## Your task:
Restate word for word the lines of the data below, from the first through the one that has "## Set permissions on the resource group".

(Collected data)
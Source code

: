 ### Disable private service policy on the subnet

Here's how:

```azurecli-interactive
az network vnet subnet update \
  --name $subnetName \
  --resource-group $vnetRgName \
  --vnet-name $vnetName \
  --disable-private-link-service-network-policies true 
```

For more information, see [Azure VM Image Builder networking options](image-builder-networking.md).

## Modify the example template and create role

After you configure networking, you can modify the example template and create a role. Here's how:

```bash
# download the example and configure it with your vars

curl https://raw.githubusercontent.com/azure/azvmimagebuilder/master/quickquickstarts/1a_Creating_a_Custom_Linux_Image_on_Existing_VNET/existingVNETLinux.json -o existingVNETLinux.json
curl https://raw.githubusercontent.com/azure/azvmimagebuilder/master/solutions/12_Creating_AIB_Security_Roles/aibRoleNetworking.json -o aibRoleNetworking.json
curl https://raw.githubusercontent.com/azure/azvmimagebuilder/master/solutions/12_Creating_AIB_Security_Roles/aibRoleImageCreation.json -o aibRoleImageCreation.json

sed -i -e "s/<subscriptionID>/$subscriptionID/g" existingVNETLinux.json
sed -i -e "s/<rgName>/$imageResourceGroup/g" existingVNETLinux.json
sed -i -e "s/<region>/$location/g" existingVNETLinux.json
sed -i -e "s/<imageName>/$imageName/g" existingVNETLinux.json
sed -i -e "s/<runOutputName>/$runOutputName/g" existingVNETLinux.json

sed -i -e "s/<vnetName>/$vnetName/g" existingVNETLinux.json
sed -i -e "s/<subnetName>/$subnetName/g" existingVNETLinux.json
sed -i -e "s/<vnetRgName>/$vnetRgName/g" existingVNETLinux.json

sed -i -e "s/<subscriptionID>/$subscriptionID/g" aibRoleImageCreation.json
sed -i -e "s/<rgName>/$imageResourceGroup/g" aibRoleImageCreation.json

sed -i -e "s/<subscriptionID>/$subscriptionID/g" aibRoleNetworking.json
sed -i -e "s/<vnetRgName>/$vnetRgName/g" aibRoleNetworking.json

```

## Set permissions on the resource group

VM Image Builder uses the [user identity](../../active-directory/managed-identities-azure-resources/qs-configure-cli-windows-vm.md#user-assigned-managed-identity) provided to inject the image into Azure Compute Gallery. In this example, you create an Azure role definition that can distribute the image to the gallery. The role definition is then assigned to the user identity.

## Answer to the exercise:
Source code

: ### Disable private service policy on the subnet

Here's how:

```azurecli-interactive
az network vnet subnet update \
  --name $subnetName \
  --resource-group $vnetRgName \
  --vnet-name $vnetName \
  --disable-private-link-service-network-policies true 
```

For more information, see [Azure VM Image Builder networking options](image-builder-networking.md).

## Modify the example template and create role

After you configure networking, you can modify the example template and create a role. Here's how:

```bash
# download the example and configure it with your vars

curl https://raw.githubusercontent.com/azure/azvmimagebuilder/master/quickquickstarts/1a_Creating_a_Custom_Linux_Image_on_Existing_VNET/existingVNETLinux.json -o existingVNETLinux.json
curl https://raw.githubusercontent.com/azure/azvmimagebuilder/master/solutions/12_Creating_AIB_Security_Roles/aibRoleNetworking.json -o aibRoleNetworking.json
curl https://raw.githubusercontent.com/azure/azvmimagebuilder/master/solutions/12_Creating_AIB_Security_Roles/aibRoleImageCreation.json -o aibRoleImageCreation.json

sed -i -e "s/<subscriptionID>/$subscriptionID/g" existingVNETLinux.json
sed -i -e "s/<rgName>/$imageResourceGroup/g" existingVNETLinux.json
sed -i -e "s/<region>/$location/g" existingVNETLinux.json
sed -i -e "s/<imageName>/$imageName/g" existingVNETLinux.json
sed -i -e "s/<runOutputName>/$runOutputName/g" existingVNETLinux.json

sed -i -e "s/<vnetName>/$vnetName/g" existingVNETLinux.json
sed -i -e "s/<subnetName>/$subnetName/g" existingVNETLinux.json
sed -i -e "s/<vnetRgName>/$vnetRgName/g" existingVNETLinux.json

sed -i -e "s/<subscriptionID>/$subscriptionID/g" aibRoleImageCreation.json
sed -i -e "s/<rgName>/$imageResourceGroup/g" aibRoleImageCreation.json

sed -i -e "s/<subscriptionID>/$subscriptionID/g" aibRoleNetworking.json
sed -i -e "s/<vnetRgName>/$vnetRgName/g" aibRoleNetworking.json

```

## Set permissions on the resource group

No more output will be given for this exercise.